Women have led the way in America working to bring the issue of violence against women to the attention of our media, our community organizations, our governments, our schools, and our religious institutions. The time has come for men to stop being bystanders.
Most men in this country are not violent, most do not beat their wives and girlfriends. Despite that fact, domestic violence is really a gender issue. Men commit 90 to 95 percent of domestic violence acts. I think most men instinctively know this is true, but most men find it really hard to talk about it, think about it, or much less do anything about it. Some men believe that because he is not violent or it's not happening in his family, he needn't do anything. Some men believe it is a "woman's" issue, so he can really ignore it. Some men can't imagine talking about this issue with other men, some of whom he might suspect are abusing women in their lives.
Let's face it. This is an embarrasing issue for men. It's much easier for us to simply let women try to take care of this problem. It's really hard for most men to admit that this is our problem.
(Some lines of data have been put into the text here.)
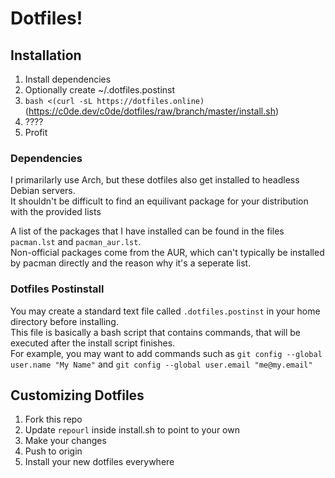 # Dotfiles!

## Installation

1. Install dependencies
1. Optionally create ~/.dotfiles.postinst
1. `bash <(curl -sL https://dotfiles.online)` (https://c0de.dev/c0de/dotfiles/raw/branch/master/install.sh)
1. ????
1. Profit

### Dependencies

I primarilarly use Arch, but these dotfiles also get installed to headless Debian servers.  
It shouldn't be difficult to find an equilivant package for your distribution with the provided lists

A list of the packages that I have installed can be found in the files `pacman.lst` and `pacman_aur.lst`.  
Non-official packages come from the AUR, which can't typically be installed by pacman directly and the reason why it's a seperate list.

### Dotfiles Postinstall

You may create a standard text file called `.dotfiles.postinst` in your home directory before installing.  
This file is basically a bash script that contains commands, that will be executed after the install script finishes.  
For example, you may want to add commands such as `git config --global user.name "My Name"` and `git config --global user.email "me@my.email"`

## Customizing Dotfiles

1. Fork this repo
2. Update `repourl` inside install.sh to point to your own
3. Make your changes
4. Push to origin
5. Install your new dotfiles everywhere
Violence against women is men's violence. Can we find a way to help men own this problem and work together to solve it? How can we end the pervasive silence? How can we help our communities get past the attitude that this happens someplace else, certainly not where we live?
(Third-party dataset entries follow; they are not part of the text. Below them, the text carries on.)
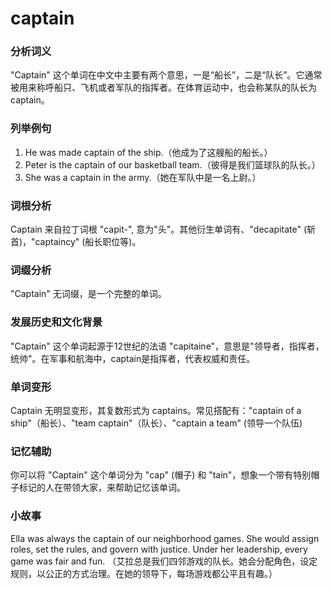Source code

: # captain

### 分析词义

  

"Captain" 这个单词在中文中主要有两个意思，一是“船长”，二是“队长”。它通常被用来称呼船只、飞机或者军队的指挥者。在体育运动中，也会称某队的队长为 captain。

  

### 列举例句

  

1.  He was made captain of the ship.（他成为了这艘船的船长。）
2.  Peter is the captain of our basketball team.（彼得是我们篮球队的队长。）
3.  She was a captain in the army.（她在军队中是一名上尉。）

  

### 词根分析

  

Captain 来自拉丁词根 "capit-", 意为"头"。其他衍生单词有、"decapitate" (斩首)，"captaincy" (船长职位等)。

  

### 词缀分析

  

"Captain" 无词缀，是一个完整的单词。

  

### 发展历史和文化背景

  

"Captain" 这个单词起源于12世纪的法语 "capitaine"，意思是"领导者，指挥者，统帅"。在军事和航海中，captain是指挥者，代表权威和责任。

  

### 单词变形

  

Captain 无明显变形，其复数形式为 captains。常见搭配有："captain of a ship"（船长）、"team captain"（队长）、"captain a team" (领导一个队伍)

  

### 记忆辅助

  

你可以将 "Captain" 这个单词分为 "cap" (帽子) 和 "tain"，想象一个带有特别帽子标记的人在带领大家，来帮助记忆该单词。

  

### 小故事

  

Ella was always the captain of our neighborhood games. She would assign roles, set the rules, and govern with justice. Under her leadership, every game was fair and fun. （艾拉总是我们四邻游戏的队长。她会分配角色，设定规则，以公正的方式治理。在她的领导下，每场游戏都公平且有趣。）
Given the prevalence of male violence against women, why has this not been a very public men's issue. Isn't it really in men's self-interest to address gender violence? Don't most of us really care about the women and girls in our lives?
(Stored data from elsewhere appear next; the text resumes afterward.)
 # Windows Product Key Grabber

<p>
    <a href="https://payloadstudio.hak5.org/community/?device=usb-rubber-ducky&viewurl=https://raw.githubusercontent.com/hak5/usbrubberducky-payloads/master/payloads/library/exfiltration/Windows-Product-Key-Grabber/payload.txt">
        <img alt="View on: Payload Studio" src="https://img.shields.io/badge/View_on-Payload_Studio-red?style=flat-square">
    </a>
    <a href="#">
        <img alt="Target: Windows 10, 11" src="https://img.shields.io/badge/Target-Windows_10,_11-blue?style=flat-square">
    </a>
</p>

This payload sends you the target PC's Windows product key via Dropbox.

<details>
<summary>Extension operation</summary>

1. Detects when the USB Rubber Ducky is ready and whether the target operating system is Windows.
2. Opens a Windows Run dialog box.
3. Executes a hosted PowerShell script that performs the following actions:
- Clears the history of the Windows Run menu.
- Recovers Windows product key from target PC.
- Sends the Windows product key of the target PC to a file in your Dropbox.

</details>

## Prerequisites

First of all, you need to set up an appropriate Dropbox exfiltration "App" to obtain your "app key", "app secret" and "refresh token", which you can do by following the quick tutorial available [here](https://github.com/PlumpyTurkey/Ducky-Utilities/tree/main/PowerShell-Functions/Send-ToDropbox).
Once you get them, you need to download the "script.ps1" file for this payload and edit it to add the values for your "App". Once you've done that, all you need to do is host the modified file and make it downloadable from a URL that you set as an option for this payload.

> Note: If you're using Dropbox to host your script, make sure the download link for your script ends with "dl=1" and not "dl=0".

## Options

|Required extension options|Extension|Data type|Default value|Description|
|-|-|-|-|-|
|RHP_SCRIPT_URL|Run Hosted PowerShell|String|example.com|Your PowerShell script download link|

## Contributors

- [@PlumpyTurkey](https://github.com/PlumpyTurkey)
Most men have a woman or girl in his life who has been a victim of male violence, a mother who was beaten, a co-worker who was abused, a sister or daughter who was raped or killed, a friend whose daughter was attacked, a friend whose wife was battered in a previous marriage. How would things change if our male governmental leaders, our male religious leaders, our male media leaders, our male teachers, our male business leaders, all of us began to speak out, identify male violence around them, and begin working to end it? How can we empower men to learn more, stand up and be heard on these issues? Knowledge is the first step.
In conjunction with Meg Kuhner of Battered Women's Services and Shelter in central Vermont, I co-facilitate a program in the schools about domestic and dating violence issues. Some schools have invited us, some have not. The information we bring to junior high school and high school students, girls and boys alike, is challenging and gives the students an opportunity to talk and ask questions. It really is encouraging to see how well most of these young men and women respond to learning about and talking about dating and domestic violence. It's almost as if they feel some relief to be able to talk about it.
The important institutions in our daily lives -- including our newspapers -- can be among the first places where men begin to address men's violence issues. Knowledge, information and understanding are the first steps. Maybe one day enough men will say that letting a ten-year old boy take a baseball bat and beat to death a black female prostitute might not be something we want in our video games. Maybe one day enough men will say to boys that calling each other names using denigrating terms for women and female body parts is not creating a good image of women in their heads. Maybe one day enough men will know that it takes more strength and courage to speak out than it does to remain silent.